They probably are afraid of a Dos Anjos fight at 155, because that's too close to "his weight class" and a loss there looks quite probable now with a loss to the #5 of that division.

Edgar looks too risky as well with his possible wrestling heavy approach. 

The UFC apparently doesn't like Aldo and a loss in that rematch would be super risky. All of a sudden the 13 seconds will look like a mere fluke.

So actually, the Diaz rematch (and it beeing at 170) seems like the best option for the UFC as it leaves the most options afterwards. McGregor wins, he'll be the unstoppable superstar again and the next match will be against Dos Anjos with the possibility of GOAT formation in a two division champ ("he just beat the #5 guy and that even at a higher weight!"). McGregor loses against Diaz, ok then two weight classes were just too much, he still can legitimately fight at FW or some easier handpicked opponent at 155. In the meantime Edgar and Aldo will have to fight each other and thereby canceling out at least one big threat in the McGregor-cash-cow equation. If anyone of those two refuses to fight the other, he'll be pushed down the rankings and lose his possible title shot anyways.
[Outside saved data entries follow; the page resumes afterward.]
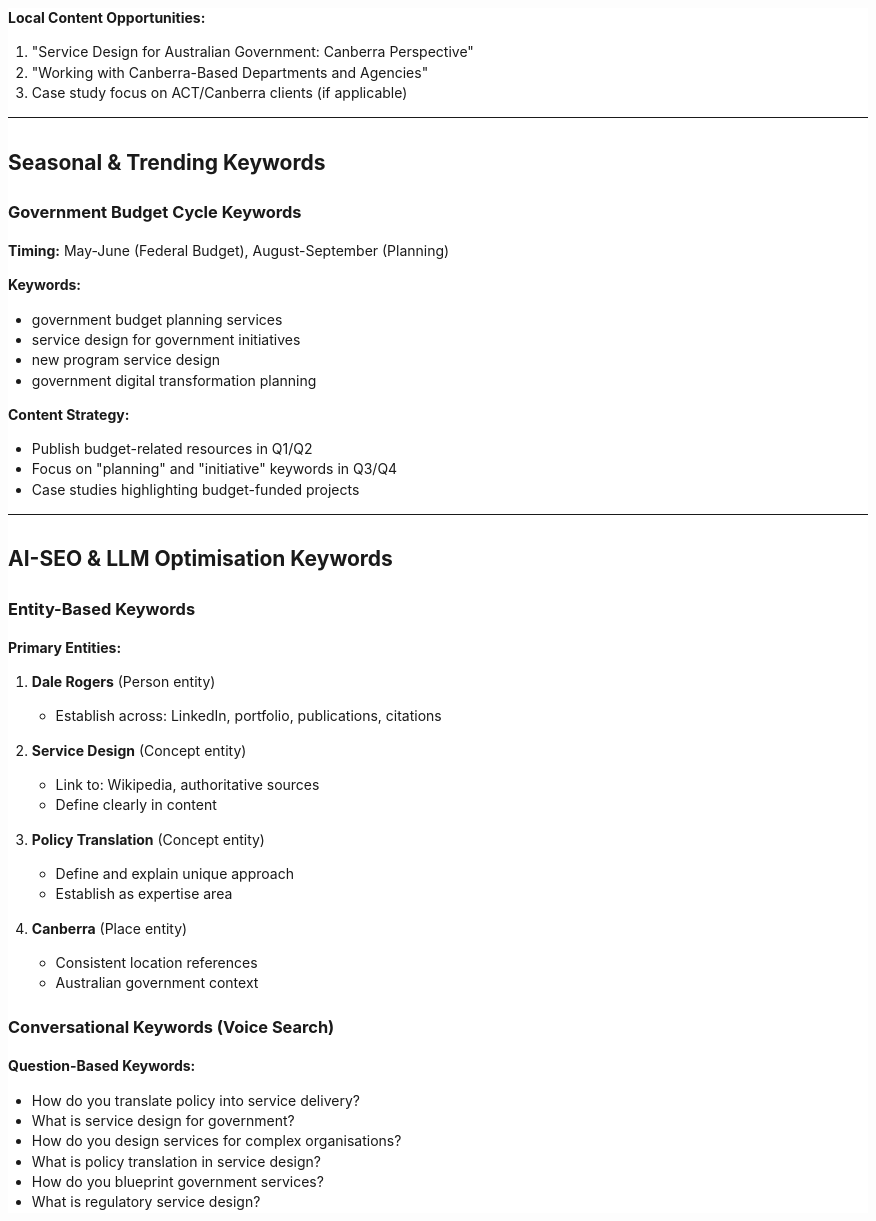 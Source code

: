 **Local Content Opportunities:**
1. "Service Design for Australian Government: Canberra Perspective"
2. "Working with Canberra-Based Departments and Agencies"
3. Case study focus on ACT/Canberra clients (if applicable)

---

## Seasonal & Trending Keywords

### Government Budget Cycle Keywords

**Timing:** May-June (Federal Budget), August-September (Planning)

**Keywords:**
- government budget planning services
- service design for government initiatives
- new program service design
- government digital transformation planning

**Content Strategy:**
- Publish budget-related resources in Q1/Q2
- Focus on "planning" and "initiative" keywords in Q3/Q4
- Case studies highlighting budget-funded projects

---

## AI-SEO & LLM Optimisation Keywords

### Entity-Based Keywords

**Primary Entities:**
1. **Dale Rogers** (Person entity)
   - Establish across: LinkedIn, portfolio, publications, citations
   
2. **Service Design** (Concept entity)
   - Link to: Wikipedia, authoritative sources
   - Define clearly in content
   
3. **Policy Translation** (Concept entity)
   - Define and explain unique approach
   - Establish as expertise area

4. **Canberra** (Place entity)
   - Consistent location references
   - Australian government context

### Conversational Keywords (Voice Search)

**Question-Based Keywords:**
- How do you translate policy into service delivery?
- What is service design for government?
- How do you design services for complex organisations?
- What is policy translation in service design?
- How do you blueprint government services?
- What is regulatory service design?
So this rematch at 170 all of a sudden makes (the most) sense for the UFC.


----------



## Anteries (Oct 22, 2010)

I would be far more open to the idea that Conor might be doing some sort of decent thing if it wasn't for the fact A, he is clearly a devious bullshiting manipulator and B, by going down this route he is to use his words, sitting pretty with the belt in his back pocket, win or lose. 

I'm open to the idea of him doing some sort of noble rematch narrative if it wasn't for the rampant corrupt, unfair self interest that having this rematch would give him.


----------



## Shoegazer (Jun 23, 2007)

Conor has always said, the fight game is a short game - he plans to make as much money as possible while he can and get out. He probably really does think he can adjust and beat Nate this time around, but that's secondary. Like the belt.


----------



## SM33 (Sep 22, 2009)

Voiceless said:


> I think McGregor really believes he can beat Diaz with some adjustments. We all know that a good fighter should be able to game plan for Diaz. McGregor loves kicks, he didn't throw that many in the first fight and instead opted to box. So with some adjustment he could at least win a decision with an in- and out game.
> 
> And maybe for the UFC this rematch isn't as bad as it looks in first place. First, McGregor probably convinced them that with some adjustment and a bit more time for acclimatisation to the weight, he can beat Diaz. Secondly, a win over Diaz would mostly erase the loss in the first fight. All the excuses suddenly become valid and they'll say the loss was just due to jumping up in weight too fast - the fans will swallow it gladly. A loss would still be "two weight classes above his weight" and therefore excusable. They know this Diaz rematch will be at least as big of a money fight as the first one if not even (much) bigger. They couldn't do this rematch if he somehow lost another fight in between at a lower weight class, which now that his mystique has a crack doesn't seem so unlikely.
> 
> ...


:sign04:

Touching... everyone can win a rematch with _ifs_ and _buts_ and _shoulds_ and 'game plans' and 'adjustments'. It was a fair loss, in fact unfair from Diaz perspective, so no one(of educated opinion) cares!!

This fight doesn't deserve a rematch, end of.

This is MMA, everyone can beat everyone on their night, if it's not your night and the fight had no controversy, then tough shit get back in line.

Conor has gone from being the biggest bad man to being the biggest sob story, I don't know what kind of people follow this sport nowadays, but I don't think many of them are fight fans, they're hype fans.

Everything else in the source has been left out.